SuperTriplets is a toolbox for supervised online hard triplet learning, currently supporting different kinds of data: text, image, and even text + image (multimodal).
It doesn't try to automate the training and evaluation loop for you. Instead, it provides useful PyTorch-based utilities you can couple to your existing code, making the process as easy as performing other everyday supervised learning tasks, such as classification and regression.
triplet learning iteration example

Installation and Supported Versions

SuperTriplets is available on PyPI:

$ pip install supertriplets

SuperTriplets officially supports Python 3.8+.

Quick Start

Training

Update your model weights with batch hard triplet losses over label balanced batches:

import torch

from supertriplets.dataset import OnlineTripletsDataset
from supertriplets.distance import EuclideanDistance
from supertriplets.loss import BatchHardTripletLoss
from supertriplets.sample import TextImageSample

# ... omitted code to load the pandas.Dataframe `train_df`

device = 'cuda:0' if torch.cuda.is_available() else 'cpu'  # always use cuda if available

# SuperTriplets provides very basic `sample` classes to store and manipulate datapoints
train_examples = [
    TextImageSample(text=text, image_path=image_path, label=label)
    for text, image_path, label in zip(train_df['text'], train_df['image_path'], train_df['label'])
]

def my_sample_loading_func(text, image_path, label, *args, **kwargs):
    # ... implement your own preprocessing logic: e.g. tokenization, augmentations, tensor creation, etc
    # this usually contains similar logic to what you would use inside a torch.utils.data.Dataset `__get_item__` method
    # the only requirement is that it should at least have a few parameters named like its `sample` class attributes
    loaded_sample = {"text_input": prep_text, "image_input": prep_image, "label": prep_label}
    return loaded_sample

# subclass of torch.utils.data.IterableDataset
# it loops over examples to make sure each batch has the same number of
# samples per label and every sample is seen once per epoch
train_dataset = OnlineTripletsDataset(
    examples=train_examples,
    in_batch_num_samples_per_label=2,  # labels with less than this will be discarded
    batch_size=32,  # multiple of `in_batch_num_samples_per_label`
    sample_loading_func=my_sample_loading_func,
    sample_loading_kwargs={}  # you could add parameters to `my_sample_loading_func` and pass them here
)

# simple torch.utils.data.DataLoader, should match `batch_size` with `train_dataset`
train_dataloader = DataLoader(dataset=train_dataset, batch_size=32, num_workers=0, drop_last=True)

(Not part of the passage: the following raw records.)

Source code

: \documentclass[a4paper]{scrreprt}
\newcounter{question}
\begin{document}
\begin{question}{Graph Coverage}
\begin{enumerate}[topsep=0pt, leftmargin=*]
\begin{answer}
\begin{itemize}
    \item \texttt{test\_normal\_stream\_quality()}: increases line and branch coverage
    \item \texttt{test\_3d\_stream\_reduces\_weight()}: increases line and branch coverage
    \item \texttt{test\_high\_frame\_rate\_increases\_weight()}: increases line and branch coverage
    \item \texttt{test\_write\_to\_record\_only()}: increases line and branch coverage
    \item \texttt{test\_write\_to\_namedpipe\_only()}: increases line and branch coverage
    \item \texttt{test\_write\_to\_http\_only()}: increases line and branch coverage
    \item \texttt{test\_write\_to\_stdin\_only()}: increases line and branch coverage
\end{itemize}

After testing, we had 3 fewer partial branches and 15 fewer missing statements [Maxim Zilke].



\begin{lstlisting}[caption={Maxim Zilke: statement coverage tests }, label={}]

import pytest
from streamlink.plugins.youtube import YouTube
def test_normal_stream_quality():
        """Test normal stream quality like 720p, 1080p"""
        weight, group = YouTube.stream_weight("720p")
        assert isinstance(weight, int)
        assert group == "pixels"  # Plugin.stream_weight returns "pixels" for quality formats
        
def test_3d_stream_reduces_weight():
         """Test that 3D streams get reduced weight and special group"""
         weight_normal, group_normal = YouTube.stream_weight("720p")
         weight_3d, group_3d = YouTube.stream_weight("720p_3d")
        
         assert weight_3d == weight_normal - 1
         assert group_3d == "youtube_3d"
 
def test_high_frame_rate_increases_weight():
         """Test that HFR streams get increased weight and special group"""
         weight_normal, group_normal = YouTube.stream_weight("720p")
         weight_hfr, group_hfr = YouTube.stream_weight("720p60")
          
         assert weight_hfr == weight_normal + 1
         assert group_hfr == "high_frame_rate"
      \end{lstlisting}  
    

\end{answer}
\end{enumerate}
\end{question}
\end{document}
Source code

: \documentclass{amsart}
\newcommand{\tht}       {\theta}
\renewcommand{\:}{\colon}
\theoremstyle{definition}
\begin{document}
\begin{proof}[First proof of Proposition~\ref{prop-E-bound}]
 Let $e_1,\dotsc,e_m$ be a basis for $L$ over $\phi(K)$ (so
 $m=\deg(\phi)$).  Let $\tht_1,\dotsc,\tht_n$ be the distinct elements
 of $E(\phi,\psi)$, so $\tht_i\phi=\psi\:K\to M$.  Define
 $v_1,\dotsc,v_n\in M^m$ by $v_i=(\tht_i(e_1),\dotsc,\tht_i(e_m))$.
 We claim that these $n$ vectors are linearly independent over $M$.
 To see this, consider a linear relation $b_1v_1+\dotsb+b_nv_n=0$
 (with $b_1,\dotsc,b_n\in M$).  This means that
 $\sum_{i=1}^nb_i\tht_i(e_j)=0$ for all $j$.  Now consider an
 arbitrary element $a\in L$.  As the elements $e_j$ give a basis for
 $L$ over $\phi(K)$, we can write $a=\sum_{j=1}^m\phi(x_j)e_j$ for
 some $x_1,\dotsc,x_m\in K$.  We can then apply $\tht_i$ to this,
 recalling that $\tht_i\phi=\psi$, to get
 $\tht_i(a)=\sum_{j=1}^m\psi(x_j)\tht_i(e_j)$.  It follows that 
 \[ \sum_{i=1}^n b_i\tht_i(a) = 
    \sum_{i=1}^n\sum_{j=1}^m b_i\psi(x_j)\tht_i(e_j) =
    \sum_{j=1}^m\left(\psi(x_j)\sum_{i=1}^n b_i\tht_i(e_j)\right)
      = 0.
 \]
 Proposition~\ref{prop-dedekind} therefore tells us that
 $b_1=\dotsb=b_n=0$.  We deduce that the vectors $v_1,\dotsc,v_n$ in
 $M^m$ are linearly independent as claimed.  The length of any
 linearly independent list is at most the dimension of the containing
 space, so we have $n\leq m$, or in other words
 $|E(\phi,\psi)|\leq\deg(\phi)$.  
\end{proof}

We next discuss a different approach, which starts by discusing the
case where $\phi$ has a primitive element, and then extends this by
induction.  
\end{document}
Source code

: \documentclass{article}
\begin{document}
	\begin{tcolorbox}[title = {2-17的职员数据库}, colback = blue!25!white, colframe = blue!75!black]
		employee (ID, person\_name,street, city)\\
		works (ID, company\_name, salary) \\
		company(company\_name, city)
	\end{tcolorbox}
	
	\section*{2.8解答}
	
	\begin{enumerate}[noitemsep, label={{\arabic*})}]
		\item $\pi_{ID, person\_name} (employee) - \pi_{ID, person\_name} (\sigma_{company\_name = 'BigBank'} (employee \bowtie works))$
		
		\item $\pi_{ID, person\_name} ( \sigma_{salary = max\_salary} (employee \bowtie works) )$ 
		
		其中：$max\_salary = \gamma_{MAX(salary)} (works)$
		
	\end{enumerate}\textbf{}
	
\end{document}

# SuperTriplets implement a variety of batch hard triplet losses and distances
criterion = BatchHardTripletLoss(distance=EuclideanDistance(squared=False), margin=5)

model = # init your torch model
optimizer = # init your torch optimizer
num_epochs = # define the number of training epochs

# basic training loop
for epoch in range(1, num_epochs + 1):
    for batch in train_dataloader:
        data = batch["samples"]  # batch preprocessing result of `train_dataset.sample_loading_func`
        labels = move_tensors_to_device(obj=data.pop("label"), device=device)  # helper to move tensors within lists and dicts recursively between devices
        inputs = move_tensors_to_device(obj=data, device=device)

        optimizer.zero_grad()

        embeddings = model(**inputs)
        loss = criterion(embeddings=embeddings, labels=labels)  # finds and uses the batch hardest triplets to update gradients

        loss.backward()
        optimizer.step()

Evaluation

Mine hard triplets with pretrained models to construct your static testing dataset:

import torch

from supertriplets.sample import TextImageSample
from supertriplets.encoder import PretrainedSampleEncoder
from supertriplets.evaluate import HardTripletsMiner
from supertriplets.dataset import StaticTripletsDataset

# ... omitted code to load the pandas.Dataframe `test_df`

device = 'cuda:0' if torch.cuda.is_available() else 'cpu'  # always use cuda if available

# SuperTriplets provides very basic `sample` classes to store and manipulate datapoints
test_examples = [
    TextImageSample(text=text, image_path=image_path, label=label)
    for text, image_path, label in zip(test_df['text'], test_df['image_path'], test_df['label'])
]

# Leverage general purpose pretrained models per language and data format or bring your own `test_embeddings`
pretrained_encoder = PretrainedSampleEncoder(modality="text_english-image")
test_embeddings = pretrained_encoder.encode(examples=test_examples, device=device, batch_size=32)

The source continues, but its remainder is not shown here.